Exercise:
From the entries below, gather each line containing the word "author".
Data listing Block Start
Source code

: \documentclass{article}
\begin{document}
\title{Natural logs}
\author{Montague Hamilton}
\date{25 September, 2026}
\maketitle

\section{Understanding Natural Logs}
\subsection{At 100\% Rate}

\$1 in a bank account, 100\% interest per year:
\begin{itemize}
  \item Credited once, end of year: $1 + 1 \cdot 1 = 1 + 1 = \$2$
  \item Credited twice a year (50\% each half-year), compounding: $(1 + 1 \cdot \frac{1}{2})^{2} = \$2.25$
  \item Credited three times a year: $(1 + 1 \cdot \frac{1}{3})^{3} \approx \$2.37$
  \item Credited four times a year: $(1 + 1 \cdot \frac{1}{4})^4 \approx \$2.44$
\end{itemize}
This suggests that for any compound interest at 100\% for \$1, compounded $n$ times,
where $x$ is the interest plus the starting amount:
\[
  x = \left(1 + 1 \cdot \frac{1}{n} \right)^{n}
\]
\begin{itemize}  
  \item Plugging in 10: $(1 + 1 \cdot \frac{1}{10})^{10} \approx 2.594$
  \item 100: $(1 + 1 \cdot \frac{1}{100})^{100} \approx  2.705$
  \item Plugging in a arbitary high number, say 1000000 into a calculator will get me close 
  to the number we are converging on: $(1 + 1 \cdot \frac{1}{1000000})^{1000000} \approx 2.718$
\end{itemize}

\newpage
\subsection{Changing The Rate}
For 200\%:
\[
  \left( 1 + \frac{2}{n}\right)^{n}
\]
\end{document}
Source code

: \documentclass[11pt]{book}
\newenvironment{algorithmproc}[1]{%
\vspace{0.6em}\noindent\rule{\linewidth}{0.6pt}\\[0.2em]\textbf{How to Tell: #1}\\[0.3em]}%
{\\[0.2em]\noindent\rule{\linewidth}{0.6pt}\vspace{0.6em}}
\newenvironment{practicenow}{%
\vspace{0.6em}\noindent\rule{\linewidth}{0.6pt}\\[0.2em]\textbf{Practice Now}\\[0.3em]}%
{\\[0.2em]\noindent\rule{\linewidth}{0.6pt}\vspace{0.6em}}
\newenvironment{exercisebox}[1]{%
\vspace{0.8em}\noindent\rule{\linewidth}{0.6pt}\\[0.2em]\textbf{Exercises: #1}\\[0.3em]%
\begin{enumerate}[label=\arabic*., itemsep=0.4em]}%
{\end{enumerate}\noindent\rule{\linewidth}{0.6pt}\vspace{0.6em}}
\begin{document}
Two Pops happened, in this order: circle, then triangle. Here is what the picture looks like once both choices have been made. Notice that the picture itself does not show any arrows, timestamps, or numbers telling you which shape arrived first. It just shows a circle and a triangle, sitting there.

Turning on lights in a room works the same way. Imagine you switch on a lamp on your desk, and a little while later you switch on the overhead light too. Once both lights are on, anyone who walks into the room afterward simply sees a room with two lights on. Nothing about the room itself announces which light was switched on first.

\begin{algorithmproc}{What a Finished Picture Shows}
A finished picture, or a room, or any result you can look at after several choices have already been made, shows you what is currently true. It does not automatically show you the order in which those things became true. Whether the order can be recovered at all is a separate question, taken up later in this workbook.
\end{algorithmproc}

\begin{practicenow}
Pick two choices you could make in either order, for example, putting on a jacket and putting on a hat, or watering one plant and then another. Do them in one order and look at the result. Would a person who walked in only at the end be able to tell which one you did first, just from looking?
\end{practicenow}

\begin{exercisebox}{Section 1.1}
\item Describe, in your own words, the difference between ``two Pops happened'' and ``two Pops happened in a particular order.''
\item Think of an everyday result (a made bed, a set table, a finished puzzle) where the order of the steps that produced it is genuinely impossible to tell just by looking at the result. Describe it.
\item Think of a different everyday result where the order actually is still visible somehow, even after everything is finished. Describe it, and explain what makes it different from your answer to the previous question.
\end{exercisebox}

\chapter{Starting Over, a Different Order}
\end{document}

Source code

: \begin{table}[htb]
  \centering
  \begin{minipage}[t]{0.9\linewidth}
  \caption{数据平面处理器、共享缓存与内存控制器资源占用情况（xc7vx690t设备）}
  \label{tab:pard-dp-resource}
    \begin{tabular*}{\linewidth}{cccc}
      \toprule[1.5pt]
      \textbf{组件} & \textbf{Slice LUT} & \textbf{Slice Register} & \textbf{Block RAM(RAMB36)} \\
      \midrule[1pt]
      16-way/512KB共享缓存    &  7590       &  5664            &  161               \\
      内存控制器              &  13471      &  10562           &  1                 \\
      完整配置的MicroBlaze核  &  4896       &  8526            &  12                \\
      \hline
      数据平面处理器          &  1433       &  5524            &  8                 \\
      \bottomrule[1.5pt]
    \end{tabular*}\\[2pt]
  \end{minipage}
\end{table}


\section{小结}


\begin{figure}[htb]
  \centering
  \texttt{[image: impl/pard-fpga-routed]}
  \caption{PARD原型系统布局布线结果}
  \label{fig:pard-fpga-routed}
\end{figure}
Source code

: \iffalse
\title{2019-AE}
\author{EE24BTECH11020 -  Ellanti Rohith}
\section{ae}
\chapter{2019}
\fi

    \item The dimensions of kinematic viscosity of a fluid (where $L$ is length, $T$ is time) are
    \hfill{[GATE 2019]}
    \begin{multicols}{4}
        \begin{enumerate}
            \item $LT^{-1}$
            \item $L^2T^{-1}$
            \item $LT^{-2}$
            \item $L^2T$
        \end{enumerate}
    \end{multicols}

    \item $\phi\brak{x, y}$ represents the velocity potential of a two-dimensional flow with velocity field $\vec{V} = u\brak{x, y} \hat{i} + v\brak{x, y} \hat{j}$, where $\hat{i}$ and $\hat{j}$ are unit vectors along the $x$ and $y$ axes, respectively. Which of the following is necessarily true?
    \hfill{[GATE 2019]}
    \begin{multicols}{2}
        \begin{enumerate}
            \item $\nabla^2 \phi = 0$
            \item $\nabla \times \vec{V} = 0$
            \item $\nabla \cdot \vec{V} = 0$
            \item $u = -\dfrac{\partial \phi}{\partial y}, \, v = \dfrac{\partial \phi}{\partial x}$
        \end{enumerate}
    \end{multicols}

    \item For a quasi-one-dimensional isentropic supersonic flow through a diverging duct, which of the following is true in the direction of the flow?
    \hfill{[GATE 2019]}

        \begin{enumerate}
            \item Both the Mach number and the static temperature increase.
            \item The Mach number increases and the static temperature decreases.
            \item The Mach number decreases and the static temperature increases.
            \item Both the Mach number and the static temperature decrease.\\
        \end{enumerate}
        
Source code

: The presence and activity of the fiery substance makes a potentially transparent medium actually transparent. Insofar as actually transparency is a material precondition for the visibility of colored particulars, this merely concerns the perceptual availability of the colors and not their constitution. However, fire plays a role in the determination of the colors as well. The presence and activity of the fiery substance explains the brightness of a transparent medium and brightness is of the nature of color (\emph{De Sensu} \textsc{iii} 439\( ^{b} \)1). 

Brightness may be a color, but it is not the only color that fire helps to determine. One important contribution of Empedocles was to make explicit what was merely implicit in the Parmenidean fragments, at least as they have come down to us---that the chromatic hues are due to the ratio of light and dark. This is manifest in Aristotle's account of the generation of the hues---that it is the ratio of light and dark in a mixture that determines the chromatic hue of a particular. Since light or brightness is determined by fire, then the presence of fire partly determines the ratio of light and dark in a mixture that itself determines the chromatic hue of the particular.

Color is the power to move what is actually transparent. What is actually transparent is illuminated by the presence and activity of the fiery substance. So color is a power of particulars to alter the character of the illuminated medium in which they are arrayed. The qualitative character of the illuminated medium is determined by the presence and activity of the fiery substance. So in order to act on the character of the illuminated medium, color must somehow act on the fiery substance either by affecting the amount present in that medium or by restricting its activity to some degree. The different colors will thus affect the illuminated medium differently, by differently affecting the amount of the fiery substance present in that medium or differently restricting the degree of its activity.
Data listing Block End
Exercise result:
\author{Montague Hamilton}
\author{EE24BTECH11020 -  Ellanti Rohith}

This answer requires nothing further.